Each entry must appear in the answer exactly as it does here.

══ Data for analysis ══

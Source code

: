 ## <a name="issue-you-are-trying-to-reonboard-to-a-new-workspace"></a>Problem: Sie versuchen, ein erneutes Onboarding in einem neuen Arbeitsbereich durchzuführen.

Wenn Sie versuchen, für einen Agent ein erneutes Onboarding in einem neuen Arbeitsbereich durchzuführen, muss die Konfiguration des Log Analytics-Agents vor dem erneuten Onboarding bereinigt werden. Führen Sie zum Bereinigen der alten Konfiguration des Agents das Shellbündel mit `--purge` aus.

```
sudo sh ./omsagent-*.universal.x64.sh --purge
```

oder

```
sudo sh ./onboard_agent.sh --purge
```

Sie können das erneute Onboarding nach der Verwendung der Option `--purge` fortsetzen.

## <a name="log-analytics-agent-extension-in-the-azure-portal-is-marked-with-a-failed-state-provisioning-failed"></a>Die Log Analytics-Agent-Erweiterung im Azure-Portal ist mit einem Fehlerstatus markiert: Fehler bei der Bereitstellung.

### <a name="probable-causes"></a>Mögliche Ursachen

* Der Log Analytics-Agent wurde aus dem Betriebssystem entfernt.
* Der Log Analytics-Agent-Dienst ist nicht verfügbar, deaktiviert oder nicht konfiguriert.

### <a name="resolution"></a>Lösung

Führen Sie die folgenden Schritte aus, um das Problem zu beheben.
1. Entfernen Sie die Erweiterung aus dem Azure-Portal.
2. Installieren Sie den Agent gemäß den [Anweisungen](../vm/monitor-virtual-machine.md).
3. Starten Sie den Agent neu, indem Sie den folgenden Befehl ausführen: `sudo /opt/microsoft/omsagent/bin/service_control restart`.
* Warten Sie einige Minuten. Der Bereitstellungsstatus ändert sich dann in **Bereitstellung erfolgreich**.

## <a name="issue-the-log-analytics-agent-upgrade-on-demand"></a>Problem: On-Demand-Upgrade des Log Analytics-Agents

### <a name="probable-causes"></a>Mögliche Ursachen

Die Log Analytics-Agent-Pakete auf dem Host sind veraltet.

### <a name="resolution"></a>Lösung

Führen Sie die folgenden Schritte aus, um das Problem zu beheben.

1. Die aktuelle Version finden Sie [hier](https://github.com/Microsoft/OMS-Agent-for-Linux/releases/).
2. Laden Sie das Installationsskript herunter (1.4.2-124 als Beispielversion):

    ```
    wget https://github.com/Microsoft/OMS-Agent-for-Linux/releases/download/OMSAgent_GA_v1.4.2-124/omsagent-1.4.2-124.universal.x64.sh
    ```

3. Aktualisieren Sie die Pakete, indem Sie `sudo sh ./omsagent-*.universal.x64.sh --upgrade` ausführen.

═══

Answer below:
Source code

: ## <a name="issue-you-are-trying-to-reonboard-to-a-new-workspace"></a>Problem: Sie versuchen, ein erneutes Onboarding in einem neuen Arbeitsbereich durchzuführen.

Wenn Sie versuchen, für einen Agent ein erneutes Onboarding in einem neuen Arbeitsbereich durchzuführen, muss die Konfiguration des Log Analytics-Agents vor dem erneuten Onboarding bereinigt werden. Führen Sie zum Bereinigen der alten Konfiguration des Agents das Shellbündel mit `--purge` aus.

```
sudo sh ./omsagent-*.universal.x64.sh --purge
```

oder

```
sudo sh ./onboard_agent.sh --purge
```

Sie können das erneute Onboarding nach der Verwendung der Option `--purge` fortsetzen.

## <a name="log-analytics-agent-extension-in-the-azure-portal-is-marked-with-a-failed-state-provisioning-failed"></a>Die Log Analytics-Agent-Erweiterung im Azure-Portal ist mit einem Fehlerstatus markiert: Fehler bei der Bereitstellung.

### <a name="probable-causes"></a>Mögliche Ursachen

* Der Log Analytics-Agent wurde aus dem Betriebssystem entfernt.
* Der Log Analytics-Agent-Dienst ist nicht verfügbar, deaktiviert oder nicht konfiguriert.

### <a name="resolution"></a>Lösung

Führen Sie die folgenden Schritte aus, um das Problem zu beheben.
1. Entfernen Sie die Erweiterung aus dem Azure-Portal.
2. Installieren Sie den Agent gemäß den [Anweisungen](../vm/monitor-virtual-machine.md).
3. Starten Sie den Agent neu, indem Sie den folgenden Befehl ausführen: `sudo /opt/microsoft/omsagent/bin/service_control restart`.
* Warten Sie einige Minuten. Der Bereitstellungsstatus ändert sich dann in **Bereitstellung erfolgreich**.

## <a name="issue-the-log-analytics-agent-upgrade-on-demand"></a>Problem: On-Demand-Upgrade des Log Analytics-Agents

### <a name="probable-causes"></a>Mögliche Ursachen

Die Log Analytics-Agent-Pakete auf dem Host sind veraltet.

### <a name="resolution"></a>Lösung

Führen Sie die folgenden Schritte aus, um das Problem zu beheben.

1. Die aktuelle Version finden Sie [hier](https://github.com/Microsoft/OMS-Agent-for-Linux/releases/).
2. Laden Sie das Installationsskript herunter (1.4.2-124 als Beispielversion):

    ```
    wget https://github.com/Microsoft/OMS-Agent-for-Linux/releases/download/OMSAgent_GA_v1.4.2-124/omsagent-1.4.2-124.universal.x64.sh
    ```

3. Aktualisieren Sie die Pakete, indem Sie `sudo sh ./omsagent-*.universal.x64.sh --upgrade` ausführen.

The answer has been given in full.